Map of the Week: What Does the Land Under Antarctica’s Ice Sheet Look Like?

Map of the Week: What Does the Land Under Antarctica’s Ice Sheet Look Like?

By Jordan Brennan

A team of glaciologists from the University of California Irvine (UCI) made public the most accurate portrayal of the land underneath Antarctica’s ice sheet yet. In outlining these never before seen contours of the land, the team also shed light on which regions of the continent will be more vulnerable to future climate warming. The new topographical map of Antarctica, BedMachine, and the related findings, were published in the journal Nature Geoscience, and were highly anticipated by the global cryosphere and environmental science communities. BedMachine Antarctica is also available to the public through the National Snow and Ice Data Center in Boulder, Colorado.

BedMachine is a new Antarctic bed topography product that was constructed with ice-thickness data from 19 different research institutes. The data, which dates back to 1967, encompassed nearly one million line-miles of radar soundings. The creators of BedMachine also used ice shelf bathymetry measurements, courtesy of NASA’s Operation IceBridge campaigns, as well as relevant and available seismic information. With the help of BedMachine, researchers were able to zoom into particular regions of Antarctica, enabling the discovery of bumps and hollows beneath the ice that could accelerate, slow down, or even put a temporary stop to the retreat of glaciers. 

Previous methods for mapping Antarctica that relied on radar soundings have been generally effective, though they come with some limitations. Typically, as an aircraft flies in a straight line over certain portions of the continent, wing-mounted radar systems emit signals that penetrate the ice and bounce back from points at which the ice meets solid ground. This data is then used by glaciologists, in conjunction with interpolation techniques, to fill in the areas between the flight tracks. This method however, has proven to be an incomplete approach, especially when fast-flowing glaciers are put into consideration. 

On the other hand, BedMachine relies on mass conservation, a fundamental physics-based method, to estimate what lies between the radar sounding lines. This mass conservation method utilizes satellite data to obtain highly detailed information on ice flow motion and determines how ice moves around the varied contours of the bed. This technique was crucial to their findings regarding the true depth of the Denman trough. Older maps suggested a shallower canyon, however UCI researchers believed that to be impossible, and thought something must be missing. By combining existing radar surveys and ice motion data, they were able to determine how much ice flows through the canyon. According to the calculations, the canyon reaches 3,500 meters below sea level – the deepest point on land. In basing its results on ice surface velocity and ice thickness data from radar soundings, BedMachine is capable of presenting a depiction of the bed topography that is high-resolution and more accurate than others. 

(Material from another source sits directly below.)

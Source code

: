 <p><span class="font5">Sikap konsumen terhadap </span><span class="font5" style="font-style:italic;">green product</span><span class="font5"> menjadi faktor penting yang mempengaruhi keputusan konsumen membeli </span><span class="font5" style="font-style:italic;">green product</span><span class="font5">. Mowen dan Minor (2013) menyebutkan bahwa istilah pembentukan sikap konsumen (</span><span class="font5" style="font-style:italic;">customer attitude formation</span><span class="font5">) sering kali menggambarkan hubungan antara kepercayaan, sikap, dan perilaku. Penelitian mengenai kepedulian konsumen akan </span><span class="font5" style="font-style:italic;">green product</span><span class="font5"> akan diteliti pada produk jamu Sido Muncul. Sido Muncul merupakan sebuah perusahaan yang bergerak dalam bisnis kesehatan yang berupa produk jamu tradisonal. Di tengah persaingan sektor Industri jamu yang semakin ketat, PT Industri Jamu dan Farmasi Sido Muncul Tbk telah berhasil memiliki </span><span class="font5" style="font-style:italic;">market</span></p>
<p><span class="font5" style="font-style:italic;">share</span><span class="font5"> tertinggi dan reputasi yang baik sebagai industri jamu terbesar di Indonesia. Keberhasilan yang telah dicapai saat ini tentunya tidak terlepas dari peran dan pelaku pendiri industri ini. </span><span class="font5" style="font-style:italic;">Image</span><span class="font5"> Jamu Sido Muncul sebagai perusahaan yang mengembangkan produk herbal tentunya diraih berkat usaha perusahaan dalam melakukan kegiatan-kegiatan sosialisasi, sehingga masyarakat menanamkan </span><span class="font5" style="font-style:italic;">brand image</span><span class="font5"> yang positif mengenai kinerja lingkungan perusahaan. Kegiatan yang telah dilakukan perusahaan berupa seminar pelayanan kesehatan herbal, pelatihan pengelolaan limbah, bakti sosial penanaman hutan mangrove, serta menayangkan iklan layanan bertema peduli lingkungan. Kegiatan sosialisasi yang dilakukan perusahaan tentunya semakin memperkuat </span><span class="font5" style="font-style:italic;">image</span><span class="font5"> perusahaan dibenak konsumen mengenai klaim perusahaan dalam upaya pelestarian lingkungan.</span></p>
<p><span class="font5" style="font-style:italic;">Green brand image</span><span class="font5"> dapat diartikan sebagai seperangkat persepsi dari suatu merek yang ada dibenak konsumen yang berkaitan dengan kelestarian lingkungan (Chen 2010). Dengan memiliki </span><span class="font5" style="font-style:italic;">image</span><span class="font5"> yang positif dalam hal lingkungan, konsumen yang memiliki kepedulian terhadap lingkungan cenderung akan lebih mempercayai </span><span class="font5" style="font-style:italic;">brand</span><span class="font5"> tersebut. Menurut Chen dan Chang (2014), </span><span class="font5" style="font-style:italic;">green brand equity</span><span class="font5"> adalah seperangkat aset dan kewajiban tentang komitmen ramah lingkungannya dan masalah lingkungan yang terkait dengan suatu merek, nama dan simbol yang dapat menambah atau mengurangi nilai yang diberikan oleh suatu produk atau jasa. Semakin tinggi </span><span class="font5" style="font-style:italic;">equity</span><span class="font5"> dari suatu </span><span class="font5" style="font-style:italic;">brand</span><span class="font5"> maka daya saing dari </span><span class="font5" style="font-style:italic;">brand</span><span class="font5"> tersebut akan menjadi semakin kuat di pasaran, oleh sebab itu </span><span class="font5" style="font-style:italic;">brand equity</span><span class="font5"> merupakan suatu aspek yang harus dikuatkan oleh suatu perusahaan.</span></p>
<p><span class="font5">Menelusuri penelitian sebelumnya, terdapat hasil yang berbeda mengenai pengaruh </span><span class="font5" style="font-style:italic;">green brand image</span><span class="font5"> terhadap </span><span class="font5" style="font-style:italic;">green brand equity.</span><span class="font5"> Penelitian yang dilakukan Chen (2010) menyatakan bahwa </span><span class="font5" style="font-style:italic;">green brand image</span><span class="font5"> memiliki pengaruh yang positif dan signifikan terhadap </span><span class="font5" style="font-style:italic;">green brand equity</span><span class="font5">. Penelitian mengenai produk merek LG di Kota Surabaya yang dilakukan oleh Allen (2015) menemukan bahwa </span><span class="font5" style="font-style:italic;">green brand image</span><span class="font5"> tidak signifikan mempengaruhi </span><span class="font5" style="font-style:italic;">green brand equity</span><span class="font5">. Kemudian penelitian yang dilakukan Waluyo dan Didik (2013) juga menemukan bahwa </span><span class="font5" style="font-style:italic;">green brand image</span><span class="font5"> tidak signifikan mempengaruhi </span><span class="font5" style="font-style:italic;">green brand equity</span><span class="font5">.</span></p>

An article published by UCI News reported, “Among the most striking results of the BedMachine project are the discovery of stabilizing ridges that protect the ice flowing across the Transantarctic Mountains; a bed geometry that increases the risk of rapid ice retreat in the Thwaites and Pine Island glaciers sector of West Antarctica; a bed under the Recovery and Support Force glaciers that is hundreds of meters deeper than previously thought, making those ice sheets more susceptible to retreat; and the world’s deepest land canyon below Denman Glacier in East Antarctica.”

According to lead author and UCI associate professor, Mathieu Morlighem, BedMachine will help reduce uncertainty in sea level rise projections from numerical models. He believes that future bed topography mapping on land, which is currently an area of active study, could be greatly improved by charting sea floor depth offshore and beneath floating ice. He also suggests that the study of fast-flowing Antarctic ice sheets would benefit from soundings along flight tracks perpendicular to the flow direction.

Morlighem explained there were many surprises across the continent, especially in regions that hadn’t been mapped in great detail with radar before. Overall, BedMachine presented a mixed picture to researchers. – underlying ground features have kept ice streams in certain areas relatively well-protected, while others on retrograde beds are threatened by potential instability in marine ice sheets.